=== Section Start ===

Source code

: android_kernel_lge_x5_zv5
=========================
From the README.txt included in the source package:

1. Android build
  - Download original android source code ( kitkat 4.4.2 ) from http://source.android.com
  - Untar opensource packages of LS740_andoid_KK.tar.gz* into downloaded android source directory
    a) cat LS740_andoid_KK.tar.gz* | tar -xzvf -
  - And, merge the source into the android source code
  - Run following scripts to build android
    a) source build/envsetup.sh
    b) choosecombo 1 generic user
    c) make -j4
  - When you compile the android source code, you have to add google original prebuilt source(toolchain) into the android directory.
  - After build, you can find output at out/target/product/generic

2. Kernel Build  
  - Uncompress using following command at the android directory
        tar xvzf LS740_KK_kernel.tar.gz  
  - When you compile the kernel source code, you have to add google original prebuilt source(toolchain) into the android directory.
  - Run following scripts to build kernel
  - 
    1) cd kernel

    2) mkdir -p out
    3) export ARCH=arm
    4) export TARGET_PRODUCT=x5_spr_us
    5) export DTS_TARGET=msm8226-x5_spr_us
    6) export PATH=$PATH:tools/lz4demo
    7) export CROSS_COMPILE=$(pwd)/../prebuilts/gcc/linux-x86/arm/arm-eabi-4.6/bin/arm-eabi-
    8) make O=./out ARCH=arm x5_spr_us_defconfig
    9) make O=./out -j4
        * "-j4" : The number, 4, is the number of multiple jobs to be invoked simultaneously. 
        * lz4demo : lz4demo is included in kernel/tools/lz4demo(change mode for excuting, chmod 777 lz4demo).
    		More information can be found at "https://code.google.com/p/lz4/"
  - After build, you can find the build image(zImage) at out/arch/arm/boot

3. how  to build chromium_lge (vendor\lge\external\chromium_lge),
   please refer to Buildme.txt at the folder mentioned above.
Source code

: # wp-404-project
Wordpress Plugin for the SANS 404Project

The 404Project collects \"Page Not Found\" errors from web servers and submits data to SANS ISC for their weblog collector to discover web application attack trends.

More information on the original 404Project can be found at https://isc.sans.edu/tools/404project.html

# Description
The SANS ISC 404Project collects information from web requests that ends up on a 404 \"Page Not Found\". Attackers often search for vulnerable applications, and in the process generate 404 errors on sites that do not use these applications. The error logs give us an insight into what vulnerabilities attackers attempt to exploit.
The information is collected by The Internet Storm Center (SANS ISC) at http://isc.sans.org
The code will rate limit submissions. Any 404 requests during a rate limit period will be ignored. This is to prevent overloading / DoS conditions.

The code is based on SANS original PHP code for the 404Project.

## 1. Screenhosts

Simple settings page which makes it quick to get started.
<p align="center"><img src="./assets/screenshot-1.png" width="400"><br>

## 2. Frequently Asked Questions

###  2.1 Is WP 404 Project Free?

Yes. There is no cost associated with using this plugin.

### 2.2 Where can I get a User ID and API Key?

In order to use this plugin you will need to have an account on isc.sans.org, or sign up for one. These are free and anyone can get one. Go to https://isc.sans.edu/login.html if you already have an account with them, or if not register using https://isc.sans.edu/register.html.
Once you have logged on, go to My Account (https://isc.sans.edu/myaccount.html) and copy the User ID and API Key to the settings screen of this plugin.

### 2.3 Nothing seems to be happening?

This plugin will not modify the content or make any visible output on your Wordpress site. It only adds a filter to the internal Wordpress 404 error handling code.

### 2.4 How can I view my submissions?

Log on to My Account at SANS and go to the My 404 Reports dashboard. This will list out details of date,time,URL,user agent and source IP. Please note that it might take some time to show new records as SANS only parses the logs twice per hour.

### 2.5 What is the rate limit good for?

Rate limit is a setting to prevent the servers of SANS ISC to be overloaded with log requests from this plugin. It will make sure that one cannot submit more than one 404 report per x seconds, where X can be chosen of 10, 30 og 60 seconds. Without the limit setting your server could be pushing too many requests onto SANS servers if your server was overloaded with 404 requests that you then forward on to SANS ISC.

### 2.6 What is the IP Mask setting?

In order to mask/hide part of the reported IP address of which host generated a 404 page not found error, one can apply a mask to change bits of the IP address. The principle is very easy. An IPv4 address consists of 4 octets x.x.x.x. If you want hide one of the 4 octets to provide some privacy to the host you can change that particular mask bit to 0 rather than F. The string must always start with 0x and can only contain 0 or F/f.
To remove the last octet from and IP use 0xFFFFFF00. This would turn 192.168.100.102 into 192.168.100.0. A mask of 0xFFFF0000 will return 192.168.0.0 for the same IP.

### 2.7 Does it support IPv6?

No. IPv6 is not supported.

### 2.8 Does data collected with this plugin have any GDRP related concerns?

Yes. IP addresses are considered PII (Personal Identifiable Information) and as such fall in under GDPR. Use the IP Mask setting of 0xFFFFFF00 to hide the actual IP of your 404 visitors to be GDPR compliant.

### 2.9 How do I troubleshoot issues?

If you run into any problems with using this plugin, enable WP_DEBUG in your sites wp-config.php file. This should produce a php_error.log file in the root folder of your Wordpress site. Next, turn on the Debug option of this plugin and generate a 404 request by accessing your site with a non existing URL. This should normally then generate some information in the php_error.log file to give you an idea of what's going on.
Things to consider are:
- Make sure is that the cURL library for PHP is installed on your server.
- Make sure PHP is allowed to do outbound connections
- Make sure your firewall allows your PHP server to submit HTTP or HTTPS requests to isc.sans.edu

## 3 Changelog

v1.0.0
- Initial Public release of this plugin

=== Section End ===

Word for word, reproduce the lines of the listing from the first one through the line containing "6) export PATH=$PATH:tools/lz4demo", and no more.

▶ OUTPUT OF THE EXERCISE
Source code

: android_kernel_lge_x5_zv5
=========================
From the README.txt included in the source package:

1. Android build
  - Download original android source code ( kitkat 4.4.2 ) from http://source.android.com
  - Untar opensource packages of LS740_andoid_KK.tar.gz* into downloaded android source directory
    a) cat LS740_andoid_KK.tar.gz* | tar -xzvf -
  - And, merge the source into the android source code
  - Run following scripts to build android
    a) source build/envsetup.sh
    b) choosecombo 1 generic user
    c) make -j4
  - When you compile the android source code, you have to add google original prebuilt source(toolchain) into the android directory.
  - After build, you can find output at out/target/product/generic

2. Kernel Build  
  - Uncompress using following command at the android directory
        tar xvzf LS740_KK_kernel.tar.gz  
  - When you compile the kernel source code, you have to add google original prebuilt source(toolchain) into the android directory.
  - Run following scripts to build kernel
  - 
    1) cd kernel

    2) mkdir -p out
    3) export ARCH=arm
    4) export TARGET_PRODUCT=x5_spr_us
    5) export DTS_TARGET=msm8226-x5_spr_us
    6) export PATH=$PATH:tools/lz4demo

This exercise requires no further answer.